Identify all lines of the data containing the string "appear" and copy them.

***** DATA FOR PROCESSING *****

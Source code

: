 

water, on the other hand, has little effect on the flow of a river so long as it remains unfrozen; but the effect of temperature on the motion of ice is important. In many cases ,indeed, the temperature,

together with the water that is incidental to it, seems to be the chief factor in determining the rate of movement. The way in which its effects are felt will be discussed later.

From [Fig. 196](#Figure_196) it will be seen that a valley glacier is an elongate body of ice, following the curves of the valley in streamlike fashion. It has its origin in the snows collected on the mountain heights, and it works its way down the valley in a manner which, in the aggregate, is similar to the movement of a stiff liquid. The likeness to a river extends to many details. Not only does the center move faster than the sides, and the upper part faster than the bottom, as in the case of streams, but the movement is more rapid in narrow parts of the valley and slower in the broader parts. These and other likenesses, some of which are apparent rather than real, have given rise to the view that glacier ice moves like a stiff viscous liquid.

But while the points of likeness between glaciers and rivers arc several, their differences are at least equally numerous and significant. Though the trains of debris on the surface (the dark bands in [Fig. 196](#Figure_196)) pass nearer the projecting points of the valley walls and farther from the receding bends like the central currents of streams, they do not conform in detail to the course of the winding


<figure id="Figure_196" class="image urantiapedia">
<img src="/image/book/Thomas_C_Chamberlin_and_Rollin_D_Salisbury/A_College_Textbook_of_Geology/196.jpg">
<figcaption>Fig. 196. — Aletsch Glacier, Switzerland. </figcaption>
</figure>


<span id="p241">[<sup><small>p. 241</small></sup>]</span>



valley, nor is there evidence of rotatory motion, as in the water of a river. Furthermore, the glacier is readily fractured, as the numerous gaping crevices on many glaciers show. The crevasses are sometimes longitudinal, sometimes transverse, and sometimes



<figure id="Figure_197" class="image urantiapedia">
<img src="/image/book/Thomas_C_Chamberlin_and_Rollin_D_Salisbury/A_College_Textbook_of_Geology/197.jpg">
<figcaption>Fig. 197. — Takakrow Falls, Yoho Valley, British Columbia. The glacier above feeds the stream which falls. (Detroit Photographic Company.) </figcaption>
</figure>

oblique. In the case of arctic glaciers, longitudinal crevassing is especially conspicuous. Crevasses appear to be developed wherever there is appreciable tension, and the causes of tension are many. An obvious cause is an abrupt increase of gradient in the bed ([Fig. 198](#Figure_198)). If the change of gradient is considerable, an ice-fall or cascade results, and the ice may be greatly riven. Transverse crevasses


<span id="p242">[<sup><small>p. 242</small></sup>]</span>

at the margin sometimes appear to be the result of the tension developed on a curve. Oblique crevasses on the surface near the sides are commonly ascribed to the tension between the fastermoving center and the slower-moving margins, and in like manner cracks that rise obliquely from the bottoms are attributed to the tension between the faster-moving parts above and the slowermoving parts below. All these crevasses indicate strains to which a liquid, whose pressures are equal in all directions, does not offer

*****

• **WRITTEN SOLUTION**
oblique. In the case of arctic glaciers, longitudinal crevassing is especially conspicuous. Crevasses appear to be developed wherever there is appreciable tension, and the causes of tension are many. An obvious cause is an abrupt increase of gradient in the bed ([Fig. 198](#Figure_198)). If the change of gradient is considerable, an ice-fall or cascade results, and the ice may be greatly riven. Transverse crevasses
at the margin sometimes appear to be the result of the tension developed on a curve. Oblique crevasses on the surface near the sides are commonly ascribed to the tension between the fastermoving center and the slower-moving margins, and in like manner cracks that rise obliquely from the bottoms are attributed to the tension between the faster-moving parts above and the slowermoving parts below. All these crevasses indicate strains to which a liquid, whose pressures are equal in all directions, does not offer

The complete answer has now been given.